Großstadt in der Provinz
Die von Maurizio Lai gestalteten Sushi Clubs in der Brianza
Überraschung: Diese Restaurants liegen nicht in den glitzernden Straßenzügen von Ginza oder Manhattan. Die Dependancen der italienischen Kette Sushi Club sind in der industriell geprägten Brianza im Norden von Mailand zu Hause. Das Weltgewandte ist hier keine Koketterie. Schließlich sind auffallend viele Gäste in Tokio oder New York unterwegs.
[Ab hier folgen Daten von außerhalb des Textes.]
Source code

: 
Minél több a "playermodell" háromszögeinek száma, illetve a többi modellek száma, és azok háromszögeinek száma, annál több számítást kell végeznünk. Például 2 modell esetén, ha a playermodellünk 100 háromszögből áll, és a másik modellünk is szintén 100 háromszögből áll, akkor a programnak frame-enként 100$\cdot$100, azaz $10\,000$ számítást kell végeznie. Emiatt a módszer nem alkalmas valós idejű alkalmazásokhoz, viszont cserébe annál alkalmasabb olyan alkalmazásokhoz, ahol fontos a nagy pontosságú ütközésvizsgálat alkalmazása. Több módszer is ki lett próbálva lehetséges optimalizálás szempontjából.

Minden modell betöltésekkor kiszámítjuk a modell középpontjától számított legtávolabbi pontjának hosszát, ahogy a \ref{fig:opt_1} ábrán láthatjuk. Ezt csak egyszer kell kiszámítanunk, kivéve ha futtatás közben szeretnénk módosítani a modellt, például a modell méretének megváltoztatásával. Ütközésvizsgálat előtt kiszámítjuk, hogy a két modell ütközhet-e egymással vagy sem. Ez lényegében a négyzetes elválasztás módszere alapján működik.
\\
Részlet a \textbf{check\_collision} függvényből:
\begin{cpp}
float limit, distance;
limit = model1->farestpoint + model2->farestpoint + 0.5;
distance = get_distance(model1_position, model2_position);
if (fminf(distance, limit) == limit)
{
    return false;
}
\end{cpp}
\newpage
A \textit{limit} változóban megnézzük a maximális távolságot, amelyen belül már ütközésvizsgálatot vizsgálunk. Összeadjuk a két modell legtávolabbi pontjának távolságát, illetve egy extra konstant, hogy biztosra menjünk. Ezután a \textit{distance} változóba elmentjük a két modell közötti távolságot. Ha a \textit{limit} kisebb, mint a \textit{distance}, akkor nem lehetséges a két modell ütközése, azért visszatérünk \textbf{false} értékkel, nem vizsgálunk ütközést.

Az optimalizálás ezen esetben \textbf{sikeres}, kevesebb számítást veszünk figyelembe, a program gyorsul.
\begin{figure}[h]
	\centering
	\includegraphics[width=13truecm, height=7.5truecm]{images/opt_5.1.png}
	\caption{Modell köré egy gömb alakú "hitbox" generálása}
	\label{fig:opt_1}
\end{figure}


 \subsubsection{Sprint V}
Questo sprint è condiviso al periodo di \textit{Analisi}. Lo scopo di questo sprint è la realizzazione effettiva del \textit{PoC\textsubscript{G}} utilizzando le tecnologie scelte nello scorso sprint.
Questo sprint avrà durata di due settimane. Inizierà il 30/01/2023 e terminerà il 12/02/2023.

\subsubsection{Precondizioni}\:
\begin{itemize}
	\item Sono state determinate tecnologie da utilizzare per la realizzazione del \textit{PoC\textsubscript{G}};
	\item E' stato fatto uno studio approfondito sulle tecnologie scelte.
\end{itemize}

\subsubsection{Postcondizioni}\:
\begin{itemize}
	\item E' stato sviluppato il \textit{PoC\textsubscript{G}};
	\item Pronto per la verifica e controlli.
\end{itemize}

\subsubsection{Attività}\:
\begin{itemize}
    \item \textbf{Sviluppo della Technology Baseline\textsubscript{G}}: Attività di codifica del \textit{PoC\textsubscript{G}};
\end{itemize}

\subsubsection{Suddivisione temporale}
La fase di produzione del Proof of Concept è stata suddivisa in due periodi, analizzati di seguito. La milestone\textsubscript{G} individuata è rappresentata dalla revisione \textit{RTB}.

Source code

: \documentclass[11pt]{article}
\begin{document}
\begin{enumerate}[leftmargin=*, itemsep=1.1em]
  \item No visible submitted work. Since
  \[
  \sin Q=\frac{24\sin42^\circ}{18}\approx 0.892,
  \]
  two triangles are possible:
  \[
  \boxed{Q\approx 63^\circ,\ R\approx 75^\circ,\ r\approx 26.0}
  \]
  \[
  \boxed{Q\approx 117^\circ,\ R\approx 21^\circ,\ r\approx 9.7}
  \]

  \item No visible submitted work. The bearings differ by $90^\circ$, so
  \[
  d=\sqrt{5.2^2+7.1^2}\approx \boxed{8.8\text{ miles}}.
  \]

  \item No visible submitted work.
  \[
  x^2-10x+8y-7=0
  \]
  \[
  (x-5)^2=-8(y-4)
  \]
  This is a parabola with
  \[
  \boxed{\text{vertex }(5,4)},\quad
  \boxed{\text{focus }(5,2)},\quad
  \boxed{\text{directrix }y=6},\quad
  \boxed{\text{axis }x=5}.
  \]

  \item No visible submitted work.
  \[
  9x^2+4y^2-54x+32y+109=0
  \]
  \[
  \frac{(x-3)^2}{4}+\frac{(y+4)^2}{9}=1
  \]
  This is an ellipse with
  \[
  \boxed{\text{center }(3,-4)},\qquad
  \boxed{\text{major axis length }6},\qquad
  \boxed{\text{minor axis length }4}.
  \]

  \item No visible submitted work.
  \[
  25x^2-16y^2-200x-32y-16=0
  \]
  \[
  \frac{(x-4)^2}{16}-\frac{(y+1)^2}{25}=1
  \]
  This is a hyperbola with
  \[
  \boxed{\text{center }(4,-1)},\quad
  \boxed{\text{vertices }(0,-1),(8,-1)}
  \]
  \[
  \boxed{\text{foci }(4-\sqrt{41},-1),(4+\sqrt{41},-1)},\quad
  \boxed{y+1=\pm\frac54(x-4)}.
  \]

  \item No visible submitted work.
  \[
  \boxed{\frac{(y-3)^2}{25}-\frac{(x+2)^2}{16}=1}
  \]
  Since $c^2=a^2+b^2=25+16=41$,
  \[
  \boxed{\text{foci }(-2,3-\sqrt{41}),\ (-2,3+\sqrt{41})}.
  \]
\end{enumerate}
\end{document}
Beurteile nie ein Buch nach seinem Cover. Mit Landstrichen verhält es sich genauso. Auf den ersten Blick wirkt die Brianza, jene ländliche Gegend zwischen Mailand und dem Comer See, überaus provinziell. Doch hier reihen sich nicht nur Einfamilienhäuser, Bau- und Supermärkte aneinander, sondern auch Firmen. Und zwar all die großen Namen der italienischen Möbelindustrie, die in Tokio, Singapur und New York ebenso feste Showrooms unterhalten wie in Paris oder London. Viele Mitarbeiter in den Firmensitzen jetten – zumindest in Vor- und hoffentlich auch in Nach-Corona-Zeiten – regelmäßig zu ihren Niederlassungen in Asien oder Nordamerika. Sie kennen die weite Welt und finden nun einen Teil von ihr vor der eigenen Haustür: in den Restaurants der Kette Sushi Club.
Urbane Suburbanität
Nach Cesano Maderno (2017), Saronno (2018) und Corbetta (2019) ist die vierte Dependance im Mailänder Vorort Castellanza (2020) eröffnet worden. Weitere Standorte in Lipomo und Varese sind in der Planung. Was sie vereint, ist eine betont weltläufige, elegante Atmosphäre, die das Klischee der hinterweltlerischen Suburbanität gekonnt durchbricht. Die Interieurs wurden allesamt von Maurizio Lai gestaltet, der 1965 in Padua geboren wurde und in Venedig und Mailand Architektur studierte. Seine ersten Erfahrungen hat er bei der Ausstattung von Geschäften für Luxusmarken wie Longines, Gucci oder Montblanc gesammelt. Er weiß um die Bedeutung räumlicher Stimulanz – nicht nur beim Shopping, sondern ebenso in der Kulinarik. Mit seinem 1998 in Mailand gegründeten Studio hat er sich vor allem auf die Einrichtung von Restaurants spezialisiert.
Holz und Zement
Der Sushi Club in Cesano Maderno setzt auf eine theatralische Wirkung. Das in dunklen und zugleich warmen Tönen gehaltene Interieur erstreckt sich auf 966 Quadratmetern über ein Erd- und Obergeschoss Die Wände und Böden sind mit großformatigen Keramikfliesen verkleidet, die wie dunkel geräuchertes Holz mit einer betont dreidimensionalen, haptischen Oberflächenstruktur anmuten. Eine besondere Rolle fällt dem Einsatz von Licht zu. Die Fliesen sind an den Wänden und Tresen in schmalen, vertikalen Abständen zueinander gesetzt. Dazwischen werden mit Glas verkleidete LED-Bänder zum Leuchten gebracht.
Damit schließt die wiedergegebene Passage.